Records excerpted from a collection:
________

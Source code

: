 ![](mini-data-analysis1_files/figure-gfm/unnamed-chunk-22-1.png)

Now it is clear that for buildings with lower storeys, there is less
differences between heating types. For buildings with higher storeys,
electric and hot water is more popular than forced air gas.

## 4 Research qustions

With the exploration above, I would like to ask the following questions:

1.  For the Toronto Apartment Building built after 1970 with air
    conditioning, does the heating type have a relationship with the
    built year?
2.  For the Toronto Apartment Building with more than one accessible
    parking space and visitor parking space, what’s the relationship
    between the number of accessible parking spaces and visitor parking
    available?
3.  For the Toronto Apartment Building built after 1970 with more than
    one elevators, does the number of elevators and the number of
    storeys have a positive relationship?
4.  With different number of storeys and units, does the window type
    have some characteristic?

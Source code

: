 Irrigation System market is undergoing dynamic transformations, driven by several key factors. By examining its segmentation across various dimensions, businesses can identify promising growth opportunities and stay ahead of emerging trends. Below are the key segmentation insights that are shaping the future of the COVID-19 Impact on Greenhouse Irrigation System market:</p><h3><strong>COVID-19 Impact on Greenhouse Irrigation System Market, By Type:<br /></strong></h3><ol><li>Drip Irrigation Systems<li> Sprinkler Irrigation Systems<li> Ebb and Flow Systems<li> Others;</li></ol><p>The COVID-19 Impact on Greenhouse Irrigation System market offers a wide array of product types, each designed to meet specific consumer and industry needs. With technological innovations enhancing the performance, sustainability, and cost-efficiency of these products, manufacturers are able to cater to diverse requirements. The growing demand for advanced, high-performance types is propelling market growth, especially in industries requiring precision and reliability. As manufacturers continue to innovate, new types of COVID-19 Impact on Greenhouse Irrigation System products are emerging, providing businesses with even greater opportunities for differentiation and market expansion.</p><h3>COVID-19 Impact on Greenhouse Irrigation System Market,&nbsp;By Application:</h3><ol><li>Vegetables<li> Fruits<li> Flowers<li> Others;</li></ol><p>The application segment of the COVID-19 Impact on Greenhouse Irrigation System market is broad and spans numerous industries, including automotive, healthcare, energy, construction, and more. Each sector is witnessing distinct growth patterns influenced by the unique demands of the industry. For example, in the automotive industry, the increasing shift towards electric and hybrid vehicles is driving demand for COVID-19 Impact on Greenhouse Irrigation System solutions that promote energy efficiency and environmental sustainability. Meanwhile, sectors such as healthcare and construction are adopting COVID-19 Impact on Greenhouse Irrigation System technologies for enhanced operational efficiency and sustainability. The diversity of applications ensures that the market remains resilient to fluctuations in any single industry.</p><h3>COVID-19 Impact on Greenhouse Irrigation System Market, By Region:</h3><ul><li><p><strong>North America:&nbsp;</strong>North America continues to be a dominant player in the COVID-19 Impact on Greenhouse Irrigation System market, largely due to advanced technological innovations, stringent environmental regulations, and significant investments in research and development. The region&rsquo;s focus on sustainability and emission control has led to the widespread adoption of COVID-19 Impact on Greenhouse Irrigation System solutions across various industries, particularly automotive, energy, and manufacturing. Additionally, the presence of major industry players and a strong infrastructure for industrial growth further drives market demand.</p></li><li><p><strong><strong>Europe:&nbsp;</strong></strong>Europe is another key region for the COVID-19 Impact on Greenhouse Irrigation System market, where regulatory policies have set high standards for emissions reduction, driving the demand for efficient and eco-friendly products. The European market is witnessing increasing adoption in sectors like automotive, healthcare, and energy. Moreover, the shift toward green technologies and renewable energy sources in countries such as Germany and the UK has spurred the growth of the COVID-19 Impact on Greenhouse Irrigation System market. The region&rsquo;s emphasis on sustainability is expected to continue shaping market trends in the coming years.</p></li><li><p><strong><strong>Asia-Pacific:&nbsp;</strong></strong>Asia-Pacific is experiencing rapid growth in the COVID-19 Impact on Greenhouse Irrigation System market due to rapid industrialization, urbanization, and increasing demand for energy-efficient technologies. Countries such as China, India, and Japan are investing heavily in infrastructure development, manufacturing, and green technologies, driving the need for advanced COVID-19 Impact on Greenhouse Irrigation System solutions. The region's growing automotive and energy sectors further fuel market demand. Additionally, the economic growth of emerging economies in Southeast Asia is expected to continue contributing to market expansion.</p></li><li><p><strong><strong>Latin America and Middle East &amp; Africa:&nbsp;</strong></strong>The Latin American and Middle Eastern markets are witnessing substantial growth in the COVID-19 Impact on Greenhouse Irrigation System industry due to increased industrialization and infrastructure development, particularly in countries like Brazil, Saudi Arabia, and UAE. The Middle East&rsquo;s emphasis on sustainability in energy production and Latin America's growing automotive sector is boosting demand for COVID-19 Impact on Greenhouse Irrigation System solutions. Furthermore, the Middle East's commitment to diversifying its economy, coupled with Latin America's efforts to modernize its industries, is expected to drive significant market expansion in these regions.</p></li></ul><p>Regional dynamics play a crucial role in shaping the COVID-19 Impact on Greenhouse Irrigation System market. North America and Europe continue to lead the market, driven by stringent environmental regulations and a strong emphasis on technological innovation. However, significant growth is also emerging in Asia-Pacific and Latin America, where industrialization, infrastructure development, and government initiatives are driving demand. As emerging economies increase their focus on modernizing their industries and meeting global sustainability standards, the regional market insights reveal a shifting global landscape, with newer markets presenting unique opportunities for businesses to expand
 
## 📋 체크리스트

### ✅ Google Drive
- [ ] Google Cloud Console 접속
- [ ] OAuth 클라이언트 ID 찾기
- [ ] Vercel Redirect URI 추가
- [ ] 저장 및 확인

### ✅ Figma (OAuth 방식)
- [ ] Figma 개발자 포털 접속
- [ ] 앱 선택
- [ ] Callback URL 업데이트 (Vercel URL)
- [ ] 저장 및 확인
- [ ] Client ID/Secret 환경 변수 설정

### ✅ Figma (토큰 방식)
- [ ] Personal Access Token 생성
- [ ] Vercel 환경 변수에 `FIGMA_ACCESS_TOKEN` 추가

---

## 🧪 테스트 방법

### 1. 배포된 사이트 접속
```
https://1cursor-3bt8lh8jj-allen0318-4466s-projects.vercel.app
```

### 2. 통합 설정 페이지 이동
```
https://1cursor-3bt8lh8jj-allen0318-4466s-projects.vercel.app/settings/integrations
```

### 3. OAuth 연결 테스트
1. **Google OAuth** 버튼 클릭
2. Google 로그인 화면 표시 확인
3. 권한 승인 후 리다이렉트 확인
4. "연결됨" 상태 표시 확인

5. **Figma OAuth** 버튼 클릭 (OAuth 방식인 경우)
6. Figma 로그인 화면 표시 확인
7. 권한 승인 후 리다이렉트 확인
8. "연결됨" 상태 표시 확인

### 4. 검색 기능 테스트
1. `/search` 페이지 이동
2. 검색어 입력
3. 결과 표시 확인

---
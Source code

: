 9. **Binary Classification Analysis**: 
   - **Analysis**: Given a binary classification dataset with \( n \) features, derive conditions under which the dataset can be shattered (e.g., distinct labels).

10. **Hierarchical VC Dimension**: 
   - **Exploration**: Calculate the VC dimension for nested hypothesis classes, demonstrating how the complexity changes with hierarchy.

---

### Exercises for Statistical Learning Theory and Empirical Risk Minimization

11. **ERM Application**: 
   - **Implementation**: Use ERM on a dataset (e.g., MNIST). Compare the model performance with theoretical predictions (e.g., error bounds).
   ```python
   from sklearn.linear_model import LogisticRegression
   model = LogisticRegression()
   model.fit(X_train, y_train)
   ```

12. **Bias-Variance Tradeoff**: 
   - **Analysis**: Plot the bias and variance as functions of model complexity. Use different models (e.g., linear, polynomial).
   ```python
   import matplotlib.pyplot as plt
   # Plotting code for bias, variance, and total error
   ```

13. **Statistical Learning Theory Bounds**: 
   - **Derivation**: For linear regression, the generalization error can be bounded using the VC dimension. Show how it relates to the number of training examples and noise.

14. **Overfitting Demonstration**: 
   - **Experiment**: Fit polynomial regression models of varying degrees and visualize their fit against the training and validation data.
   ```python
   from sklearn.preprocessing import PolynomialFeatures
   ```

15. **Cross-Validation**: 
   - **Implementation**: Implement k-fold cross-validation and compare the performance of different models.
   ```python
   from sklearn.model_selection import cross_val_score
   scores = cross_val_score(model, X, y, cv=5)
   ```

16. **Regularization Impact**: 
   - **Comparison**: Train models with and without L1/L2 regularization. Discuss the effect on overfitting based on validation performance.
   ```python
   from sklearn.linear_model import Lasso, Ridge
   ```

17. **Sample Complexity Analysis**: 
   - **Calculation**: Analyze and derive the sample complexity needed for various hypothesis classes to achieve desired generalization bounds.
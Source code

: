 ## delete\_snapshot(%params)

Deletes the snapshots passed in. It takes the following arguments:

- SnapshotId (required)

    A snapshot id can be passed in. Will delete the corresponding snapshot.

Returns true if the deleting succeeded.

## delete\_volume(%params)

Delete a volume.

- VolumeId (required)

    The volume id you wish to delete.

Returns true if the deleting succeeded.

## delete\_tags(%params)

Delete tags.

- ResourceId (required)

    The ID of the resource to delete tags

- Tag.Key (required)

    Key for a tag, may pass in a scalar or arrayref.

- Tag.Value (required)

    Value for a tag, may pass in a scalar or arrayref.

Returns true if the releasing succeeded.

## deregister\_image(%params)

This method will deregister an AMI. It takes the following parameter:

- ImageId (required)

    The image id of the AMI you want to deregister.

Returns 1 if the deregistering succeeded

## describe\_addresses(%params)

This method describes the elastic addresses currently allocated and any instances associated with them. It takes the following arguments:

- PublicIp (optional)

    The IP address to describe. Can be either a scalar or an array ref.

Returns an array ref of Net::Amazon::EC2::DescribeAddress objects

________

» PROBLEM:
Reply with the count alone: how many lines of the records contain the string "projects"?

» ANSWER SECTION:
2